Machine Learning Patient Motion Monitoring in Radiotherapy
Find Innovative SolutionsGenerate Solutions
Solution Overview
Problem
Current medical imaging technologies for radiotherapy are inadequate in tracking patient anatomy accurately in real-time, especially during patient movement, leading to increased radiation exposure to healthy tissues and reduced effectiveness of treatment due to the inability to measure changing patient states directly.
Innovation Solution
A system utilizing machine learning and image processing to estimate patient states by generating a 3D image from partial measurements, such as 2D images, and using a patient model to predict future positions, allowing for more precise radiation therapy delivery by reducing unnecessary margins around the target.

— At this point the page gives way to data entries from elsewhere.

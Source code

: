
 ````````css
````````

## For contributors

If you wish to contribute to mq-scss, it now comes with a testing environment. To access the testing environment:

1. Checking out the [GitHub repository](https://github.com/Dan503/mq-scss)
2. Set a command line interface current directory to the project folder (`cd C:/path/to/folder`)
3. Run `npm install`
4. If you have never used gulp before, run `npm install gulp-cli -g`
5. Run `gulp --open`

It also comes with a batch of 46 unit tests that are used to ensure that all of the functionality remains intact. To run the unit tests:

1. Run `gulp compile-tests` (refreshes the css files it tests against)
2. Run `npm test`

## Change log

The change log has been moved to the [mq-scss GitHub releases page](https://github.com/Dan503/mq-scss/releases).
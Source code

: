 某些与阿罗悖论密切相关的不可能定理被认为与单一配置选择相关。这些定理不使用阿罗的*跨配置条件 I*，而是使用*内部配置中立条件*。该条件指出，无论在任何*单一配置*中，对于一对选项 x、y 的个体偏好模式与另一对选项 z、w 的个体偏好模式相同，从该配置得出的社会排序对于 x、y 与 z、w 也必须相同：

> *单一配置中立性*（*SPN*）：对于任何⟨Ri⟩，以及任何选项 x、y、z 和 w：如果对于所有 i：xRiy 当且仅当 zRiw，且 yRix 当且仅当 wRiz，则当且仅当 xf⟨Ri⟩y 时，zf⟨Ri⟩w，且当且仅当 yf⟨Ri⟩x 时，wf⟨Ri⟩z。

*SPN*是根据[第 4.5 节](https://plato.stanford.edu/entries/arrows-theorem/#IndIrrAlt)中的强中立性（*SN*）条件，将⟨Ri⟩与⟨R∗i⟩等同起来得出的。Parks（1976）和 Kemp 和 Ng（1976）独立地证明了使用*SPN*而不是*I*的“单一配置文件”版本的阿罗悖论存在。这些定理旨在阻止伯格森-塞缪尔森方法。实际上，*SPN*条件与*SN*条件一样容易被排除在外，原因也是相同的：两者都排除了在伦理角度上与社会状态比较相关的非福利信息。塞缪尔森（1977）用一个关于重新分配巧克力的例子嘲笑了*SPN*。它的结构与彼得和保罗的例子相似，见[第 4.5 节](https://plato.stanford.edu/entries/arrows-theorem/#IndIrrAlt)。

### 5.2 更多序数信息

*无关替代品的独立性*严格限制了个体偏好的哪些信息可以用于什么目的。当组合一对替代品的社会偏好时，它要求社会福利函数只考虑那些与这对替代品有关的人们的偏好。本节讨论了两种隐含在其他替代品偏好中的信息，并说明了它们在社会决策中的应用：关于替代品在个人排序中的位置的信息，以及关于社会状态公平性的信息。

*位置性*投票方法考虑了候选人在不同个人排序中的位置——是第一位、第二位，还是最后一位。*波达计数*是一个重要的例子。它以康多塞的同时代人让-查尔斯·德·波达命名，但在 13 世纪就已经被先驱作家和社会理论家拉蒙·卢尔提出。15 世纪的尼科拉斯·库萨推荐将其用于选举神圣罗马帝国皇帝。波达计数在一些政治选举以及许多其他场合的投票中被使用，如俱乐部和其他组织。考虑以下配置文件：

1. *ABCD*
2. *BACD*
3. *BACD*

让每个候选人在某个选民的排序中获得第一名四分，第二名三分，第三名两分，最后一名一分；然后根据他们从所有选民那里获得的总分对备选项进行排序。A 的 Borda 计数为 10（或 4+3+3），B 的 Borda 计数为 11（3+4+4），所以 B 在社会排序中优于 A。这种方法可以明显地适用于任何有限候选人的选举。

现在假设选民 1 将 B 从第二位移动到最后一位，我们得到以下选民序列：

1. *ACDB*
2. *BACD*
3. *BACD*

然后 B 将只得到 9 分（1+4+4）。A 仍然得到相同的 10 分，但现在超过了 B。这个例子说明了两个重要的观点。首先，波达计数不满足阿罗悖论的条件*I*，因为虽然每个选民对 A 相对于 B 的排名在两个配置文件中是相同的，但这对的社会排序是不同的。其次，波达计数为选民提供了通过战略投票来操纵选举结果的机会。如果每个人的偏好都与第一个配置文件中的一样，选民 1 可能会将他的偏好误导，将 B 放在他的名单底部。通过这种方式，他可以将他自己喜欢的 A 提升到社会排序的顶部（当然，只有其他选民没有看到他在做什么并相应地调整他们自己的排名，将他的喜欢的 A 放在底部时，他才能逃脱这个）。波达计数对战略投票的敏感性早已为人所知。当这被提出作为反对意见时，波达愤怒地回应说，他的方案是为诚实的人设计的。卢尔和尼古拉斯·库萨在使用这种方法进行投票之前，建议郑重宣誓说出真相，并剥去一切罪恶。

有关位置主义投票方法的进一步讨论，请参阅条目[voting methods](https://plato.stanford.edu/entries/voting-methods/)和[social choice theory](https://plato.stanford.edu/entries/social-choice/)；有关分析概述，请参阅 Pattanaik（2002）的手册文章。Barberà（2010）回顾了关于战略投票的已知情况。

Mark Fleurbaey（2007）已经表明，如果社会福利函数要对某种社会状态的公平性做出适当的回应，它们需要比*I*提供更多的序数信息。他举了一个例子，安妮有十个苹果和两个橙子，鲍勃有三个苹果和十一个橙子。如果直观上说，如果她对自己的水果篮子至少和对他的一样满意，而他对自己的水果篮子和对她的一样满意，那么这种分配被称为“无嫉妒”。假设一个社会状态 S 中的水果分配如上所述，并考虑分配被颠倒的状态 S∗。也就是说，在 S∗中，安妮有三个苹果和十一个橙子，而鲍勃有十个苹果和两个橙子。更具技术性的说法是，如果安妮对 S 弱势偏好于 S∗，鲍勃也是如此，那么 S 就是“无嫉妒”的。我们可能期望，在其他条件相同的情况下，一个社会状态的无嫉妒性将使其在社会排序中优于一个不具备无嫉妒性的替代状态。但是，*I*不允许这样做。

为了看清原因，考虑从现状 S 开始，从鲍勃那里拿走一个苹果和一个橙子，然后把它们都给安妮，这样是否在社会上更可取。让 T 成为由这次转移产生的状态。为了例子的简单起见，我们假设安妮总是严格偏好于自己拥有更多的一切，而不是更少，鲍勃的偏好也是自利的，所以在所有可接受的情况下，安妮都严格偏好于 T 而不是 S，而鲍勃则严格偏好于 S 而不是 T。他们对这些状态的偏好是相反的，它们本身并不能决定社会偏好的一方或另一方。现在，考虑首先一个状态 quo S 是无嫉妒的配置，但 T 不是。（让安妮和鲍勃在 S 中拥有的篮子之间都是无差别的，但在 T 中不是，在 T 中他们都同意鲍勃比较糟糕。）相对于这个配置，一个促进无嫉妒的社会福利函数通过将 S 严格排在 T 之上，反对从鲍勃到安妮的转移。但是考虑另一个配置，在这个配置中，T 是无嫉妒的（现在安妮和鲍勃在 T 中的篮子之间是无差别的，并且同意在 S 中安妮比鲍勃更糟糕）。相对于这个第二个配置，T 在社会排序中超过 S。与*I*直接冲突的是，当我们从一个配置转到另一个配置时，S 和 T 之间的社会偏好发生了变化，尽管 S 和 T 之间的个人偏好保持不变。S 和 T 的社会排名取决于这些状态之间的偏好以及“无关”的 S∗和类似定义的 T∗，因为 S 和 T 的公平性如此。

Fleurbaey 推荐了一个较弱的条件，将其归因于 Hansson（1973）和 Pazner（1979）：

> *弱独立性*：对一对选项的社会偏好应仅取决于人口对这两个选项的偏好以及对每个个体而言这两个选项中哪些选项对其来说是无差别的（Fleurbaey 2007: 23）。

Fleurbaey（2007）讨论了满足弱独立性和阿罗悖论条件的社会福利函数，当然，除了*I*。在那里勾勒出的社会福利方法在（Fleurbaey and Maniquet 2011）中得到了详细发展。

Engineering Contradictions & Design Principles
Engineering Contradiction Analysis
1Measurement precision
If 2D imaging techniques are used to track patient anatomy, then the imaging process is simple and quick, but the tracking precision and completeness are insufficient
Solution Approach 1:
The patent transitions from 2D imaging to 3D imaging capabilities. The system acquires 3D medical images (such as CT or MRI scans) to capture the full volumetric anatomy of the patient, enabling accurate tracking of internal organs and tumors in three-dimensional space. This dimensional upgrade resolves the limitation of 2D imaging insufficiently tracking anatomical structures while maintaining clinical feasibility.
2Measurement precision
If surface information or markers are used to track patient state, then the technique is non-invasive, but the accuracy of internal patient state measurement is reduced
Solution Approach 1:
The patent uses image-guided registration techniques where 3D medical images serve as an intermediary between external tracking systems and internal anatomy. The system registers 2D projection images or surface marker data with 3D volumetric images to infer internal organ and tumor positions. This intermediary approach allows non-invasive external measurements to accurately reflect internal patient state by leveraging the geometric relationships captured in 3D imaging.
3Reliability
If large margins are added around radiation target to account for patient motion, then the effectiveness of radiation delivery is maintained, but the radiation exposure to healthy tissues increases
Solution Approach 1:
The patent implements dynamic tracking and adaptation of radiation delivery parameters during treatment. The system continuously monitors patient anatomy using 3D imaging and adjusts radiation beam positioning, intensity, and timing in real-time based on detected organ and tumor motion. This dynamic approach replaces static large margins with active compensation, maintaining treatment effectiveness while reducing unnecessary radiation exposure to surrounding healthy tissues.
4Productivity
If real-time patient state monitoring is implemented, then the precision of radiation delivery is improved, but the system complexity and processing requirements increase
Solution Approach 1:
The patent performs preliminary processing of 3D medical images before radiation treatment to create pre-planned radiation therapy schemes. The system pre-processes anatomical data, identifies target volumes and organs at risk, and establishes baseline registration frameworks. This preliminary action reduces the complexity of real-time monitoring during treatment, as the heavy computational lifting is completed beforehand, allowing faster real-time adjustments with reduced processing requirements.
Data Source
AI summary
Systems and techniques may be used to estimate a patient state during a radiotherapy treatment. For example, a method may include generating a dictionary of expanded potential patient measurements and corresponding potential patient states using a preliminary motion model. The method may include training, using a machine learning technique, a correspondence motion model relating an input patient measurement to an output patient state using the dictionary. The method may include estimating, using a processor, the patient state corresponding to an input image using the correspondence motion model.